Have you ever wondered what the cryptic sampler name and step number, such as 'DPM++2M Karras', actually mean? This is the name of the algorithm used in sampling, and it usually contains the name of the mathematician who proposed the algorithm.
As explained so far, 'Stable Diffusion' is a large-scale artificial neural network that specializes in removing 'noise components' from noisy images. And it performs 'noise removal' by comparing the weights of the prompt and negative prompt using CLIP.
In Stable Diffusion, the names of all samplers are derived from the types and abbreviations of the algorithms that find solutions to differential equations for noise removal.
Now, let's learn about the loss function of machine learning here. The loss function is a function that calculates the difference between the correct answer and the 'predicted value' output by the model. In Stable Diffusion, it means the distance until the initial noise and the 'perfect state' match, and it applies more 'pressure' using the prompt. And it decides 'how to diffuse the initial noise' and generates the resulting image that minimizes the loss function.
In addition, due to the specifications of the software, this complex differential equation is encoded in more than 1 billion floating points within the model.
Here, the sampler basically takes a specified number of steps, and at each step, samples the latent space, computes the local gradient, and decides how to proceed to the next step. After the specified number of steps and all the samples are completed, the inference result is sent to the VAE and output as an image. The sampler tries to minimize the loss function as low as possible, like a ball rolling down a hill. However, even if it seems to be the fastest path locally, it often does not actually lead to an optimal solution (the value that maximizes or minimizes the value of the objective function among the solutions that satisfy the constraints).

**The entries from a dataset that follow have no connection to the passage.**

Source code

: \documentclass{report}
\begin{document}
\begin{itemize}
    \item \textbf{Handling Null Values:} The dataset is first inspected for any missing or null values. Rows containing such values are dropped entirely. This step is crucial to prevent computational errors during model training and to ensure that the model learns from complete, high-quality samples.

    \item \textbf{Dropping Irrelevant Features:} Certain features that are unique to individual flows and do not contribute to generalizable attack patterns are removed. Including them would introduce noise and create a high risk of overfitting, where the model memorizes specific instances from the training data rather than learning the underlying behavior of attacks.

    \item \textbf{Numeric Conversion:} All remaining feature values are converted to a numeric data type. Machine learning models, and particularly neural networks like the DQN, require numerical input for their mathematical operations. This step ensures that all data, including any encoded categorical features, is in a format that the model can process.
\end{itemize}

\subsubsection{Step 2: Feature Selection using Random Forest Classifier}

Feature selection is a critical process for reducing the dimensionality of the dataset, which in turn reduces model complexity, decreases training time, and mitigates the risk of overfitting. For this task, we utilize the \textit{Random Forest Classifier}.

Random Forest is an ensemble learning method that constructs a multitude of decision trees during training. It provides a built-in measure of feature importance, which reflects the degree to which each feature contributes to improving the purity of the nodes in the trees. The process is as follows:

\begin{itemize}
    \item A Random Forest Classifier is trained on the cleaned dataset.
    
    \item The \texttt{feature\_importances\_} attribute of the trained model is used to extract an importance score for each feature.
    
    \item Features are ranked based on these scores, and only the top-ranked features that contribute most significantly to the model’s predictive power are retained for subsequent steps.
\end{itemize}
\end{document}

Sometimes you may be lost in the local optimum, and you may have to climb the mountain of functions to find a better path. You should proceed with the latent diffusion model slowly and evenly so that the inference does not collapse, and there is also a method of establishing a schedule that moves greatly at the beginning to avoid the valley of the local optimum and converges as carefully as possible in the end.
Depending on the type of sampler, the noise removal algorithm and schedule are different, and there are also differences in the generation results.
Although the model specifies the sampler, the user basically wants to 'select a sampler that generates images quickly and has good quality'. When creating an illustration to create a vivid image like a photo, let's review it using the X/Y/Z plot from various perspectives such as 'how many steps will it converge' and 'is the level of completion okay'. Fix the CFG scale to 7 and compare each sampler by setting the steps to '2, 4, 8, 10, 20, 40'. Most samplers including Eular can observe the image changing over 20 to 40 steps.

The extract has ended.